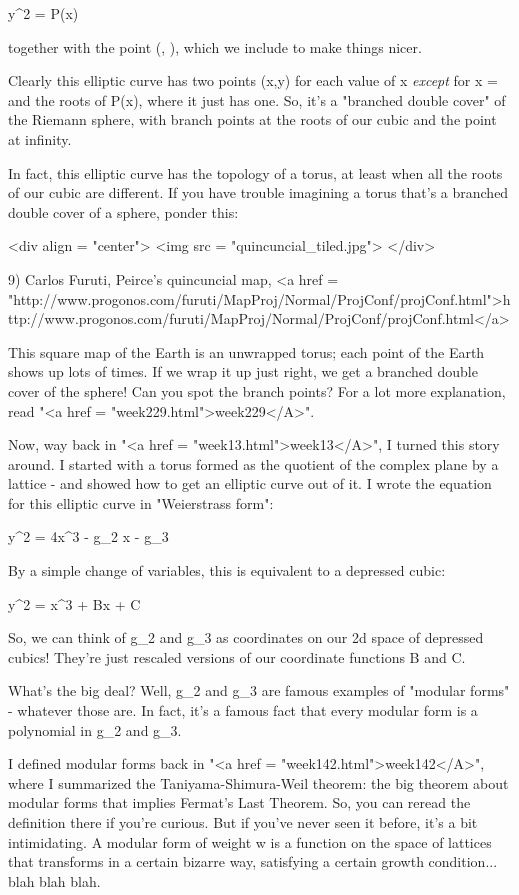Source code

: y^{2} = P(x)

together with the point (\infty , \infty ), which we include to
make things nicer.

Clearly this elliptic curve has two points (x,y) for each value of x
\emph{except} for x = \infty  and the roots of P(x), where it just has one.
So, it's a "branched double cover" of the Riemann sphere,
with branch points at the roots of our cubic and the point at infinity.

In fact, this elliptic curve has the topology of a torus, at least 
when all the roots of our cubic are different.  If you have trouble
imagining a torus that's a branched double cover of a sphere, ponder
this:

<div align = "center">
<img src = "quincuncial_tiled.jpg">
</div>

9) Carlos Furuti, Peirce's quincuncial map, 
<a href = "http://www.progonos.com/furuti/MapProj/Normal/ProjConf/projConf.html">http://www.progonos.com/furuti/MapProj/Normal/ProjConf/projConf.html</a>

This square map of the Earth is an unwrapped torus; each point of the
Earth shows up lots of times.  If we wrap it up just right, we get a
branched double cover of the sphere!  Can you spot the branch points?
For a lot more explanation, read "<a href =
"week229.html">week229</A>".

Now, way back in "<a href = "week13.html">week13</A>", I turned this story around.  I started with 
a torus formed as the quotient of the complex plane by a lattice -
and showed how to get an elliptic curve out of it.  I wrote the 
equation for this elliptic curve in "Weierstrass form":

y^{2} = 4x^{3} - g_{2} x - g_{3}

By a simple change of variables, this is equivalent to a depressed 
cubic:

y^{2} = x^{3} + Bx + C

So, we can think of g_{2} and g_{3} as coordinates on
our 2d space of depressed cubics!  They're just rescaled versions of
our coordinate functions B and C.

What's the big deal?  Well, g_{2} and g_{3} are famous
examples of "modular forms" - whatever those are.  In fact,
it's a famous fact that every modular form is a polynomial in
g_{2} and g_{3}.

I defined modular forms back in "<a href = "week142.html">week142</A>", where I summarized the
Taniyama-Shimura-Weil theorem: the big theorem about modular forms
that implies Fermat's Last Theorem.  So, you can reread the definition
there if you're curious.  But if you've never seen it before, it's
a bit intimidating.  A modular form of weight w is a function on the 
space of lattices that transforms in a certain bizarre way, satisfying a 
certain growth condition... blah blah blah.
*****
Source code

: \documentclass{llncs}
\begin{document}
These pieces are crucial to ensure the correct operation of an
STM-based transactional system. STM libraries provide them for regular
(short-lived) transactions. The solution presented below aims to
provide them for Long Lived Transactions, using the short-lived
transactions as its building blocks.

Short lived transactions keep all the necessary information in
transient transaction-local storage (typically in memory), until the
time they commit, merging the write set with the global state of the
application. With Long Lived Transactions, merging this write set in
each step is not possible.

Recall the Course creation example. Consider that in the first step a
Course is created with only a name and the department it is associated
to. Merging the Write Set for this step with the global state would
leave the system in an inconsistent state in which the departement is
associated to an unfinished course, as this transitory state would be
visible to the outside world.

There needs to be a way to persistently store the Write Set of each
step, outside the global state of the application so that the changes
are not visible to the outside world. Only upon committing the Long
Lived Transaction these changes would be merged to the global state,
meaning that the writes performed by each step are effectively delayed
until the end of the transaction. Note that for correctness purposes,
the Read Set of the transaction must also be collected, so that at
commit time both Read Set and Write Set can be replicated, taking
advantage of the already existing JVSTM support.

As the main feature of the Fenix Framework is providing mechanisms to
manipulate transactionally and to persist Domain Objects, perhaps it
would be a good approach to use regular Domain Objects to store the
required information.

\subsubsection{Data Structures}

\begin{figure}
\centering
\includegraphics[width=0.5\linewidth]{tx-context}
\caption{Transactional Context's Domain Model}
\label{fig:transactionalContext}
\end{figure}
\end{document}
*****
→ **TASK DIRECTIONS**:
From the data above, state how many lines hold the string "roots", and give the number without other words.

→ **SOLUTION TO THIS TASK**:
3